Sono invalide, in quanto non conformi alla legge, le deliberazioni assembleari e le decisioni dei soci adottate sulla base di un procedimento conforme a clausola statutaria illecita, introdotta con precedente deliberazione assembleare nulla per illiceità dell'oggetto, benché non più impugnabile per decorrenza del termine triennale previsto dalla legge.

Motivazione

Il termine triennale per l'esercizio dell'azione di nullità delle deliberazioni assembleari aventi oggetto illecito (artt. 2379 e 2479-ter, comma 3 cod. civ.) vale anche per le delibere assembleari di modifica dello statuto/atto costitutivo con le quali si introducano clausole vietate dalla legge: si pensi, ad esempio, ad una clausola che ammetta l'emissione di azioni a voto plurimo (vietate dall'art. 2351, comma 4) o di strumenti finanziari con diritto di voto nell'assemblea generale (vietati dall'art. 2346, comma 6) o che preveda il voto segreto (implicitamente vietato dall'art. 2375, comma 1) o modalità di convocazione dell'assemblea non conformi a quanto previsto dagli artt. 2366 e 2479-bis.

Decorso il termine triennale, la delibera nulla non può essere impugnata: resta, però, da stabilire quale valore giuridico abbia la clausola statutaria illecita così introdotta. In particolare, in quanto la clausola illecita abbia natura organizzativa - nel senso che si presta a disciplinare futuri procedimenti decisionali e/o ad ammettere o imporre particolari comportamenti dei soci e delle cariche sociali, riconoscendo loro diritti, poteri, facoltà, obblighi - sorge il dubbio:
  • se essa sia idonea a giustificare, e a rendere conseguentemente validi e sottratti alle normali sanzioni stabilite dall'ordinamento, quei successivi procedimenti decisionali e comportamenti che potrebbero essere tenuti bensì in conformità alla clausola ma in contrasto con norme inderogabili di legge;
  • e, correlativamente, se i successivi procedimenti decisionali e comportamenti, ove conformi invece alla legge e contrastanti con quanto prescritto dalla clausola illecita, possano andare incontro alle sanzioni stabilite per non conformità allo statuto/atto costitutivo.

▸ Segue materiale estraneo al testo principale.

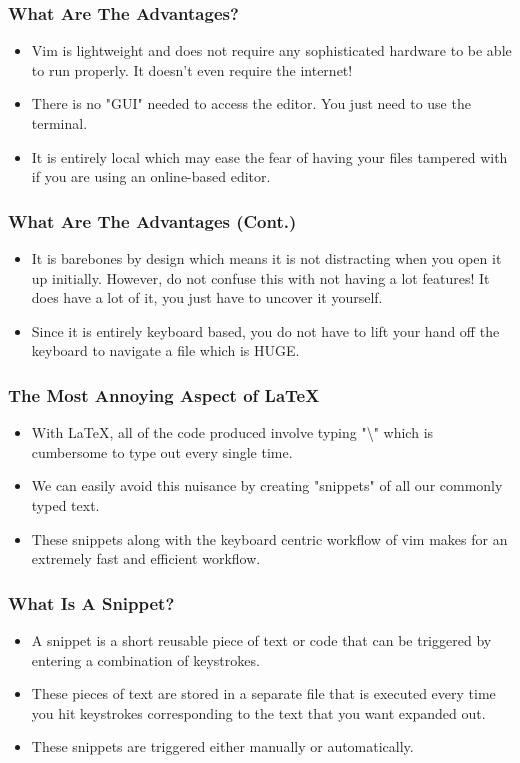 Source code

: \documentclass{beamer}
\begin{document}
\begin{frame}
    \frametitle{What Are The Advantages?}
    \begin{itemize}
        \item Vim is lightweight and does not require any sophisticated hardware to be able to run properly. It doesn't even require the internet!   
        \item There is no "GUI" needed to access the editor. You just need to use the terminal.
        \item It is entirely local which may ease the fear of having your files tampered with if you are using an online-based editor.
    \end{itemize}
\end{frame}

\begin{frame}
    \frametitle{What Are The Advantages (Cont.)}
    \begin{itemize}
        \item It is barebones by design which means it is not distracting when you open it up initially. However, do not confuse this with not having a lot features! It does have a lot of it, you just have to uncover it yourself.
        \item Since it is entirely keyboard based, you do not have to lift your hand off the keyboard to navigate a file which is HUGE. 
        \end{itemize}
\end{frame}

\begin{frame}
    \frametitle{The Most Annoying Aspect of \LaTeX} 
    \begin{itemize}
        \item With \LaTeX, all of the code produced involve typing "\textbackslash" which is cumbersome to type out every single time.
        \item We can easily avoid this nuisance by creating "snippets" of all our commonly typed text. 
        \item These snippets along with the keyboard centric workflow of vim makes for an extremely fast and efficient workflow.
    \end{itemize}     

\end{frame}
\begin{frame}
    \frametitle{What Is A Snippet?}
    \begin{itemize}
        \item A snippet is a short reusable piece of text or code that can be triggered by entering a combination of keystrokes.
        \item These pieces of text are stored in a separate file that is executed every time you hit keystrokes corresponding to the text that you want expanded out.
        \item These snippets are triggered either manually or automatically.
    \end{itemize}
\end{frame}
\end{document}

Tre argomenti depongono nel senso della necessità di valutare i successivi procedimenti e comportamenti pertinenti al rapporto sociale alla luce della normativa inderogabile di legge e non già delle clausole statutarie illecite, ancorché introdotte nello statuto da più di tre anni.

a) Non è giustificabile un diverso trattamento e valore delle clausole statutarie illecite, a seconda che esse siano presenti sin dalla costituzione della società o posteriormente adottate: nel primo caso, nessun termine è posto dal legislatore all'azione di nullità (parziale) della clausola originaria, e pertanto qui non si può ricollegare alcun effetto sanante allo spirare di un inesistente termine per l'esercizio dell'azione; sembra logico, pertanto, escludere che quell'effetto si produca anche nel secondo caso, cioè con riguardo alle clausole illecite introdotte con modifica statutaria, poiché una diversa conclusione causerebbe una notevole incoerenza sistematica.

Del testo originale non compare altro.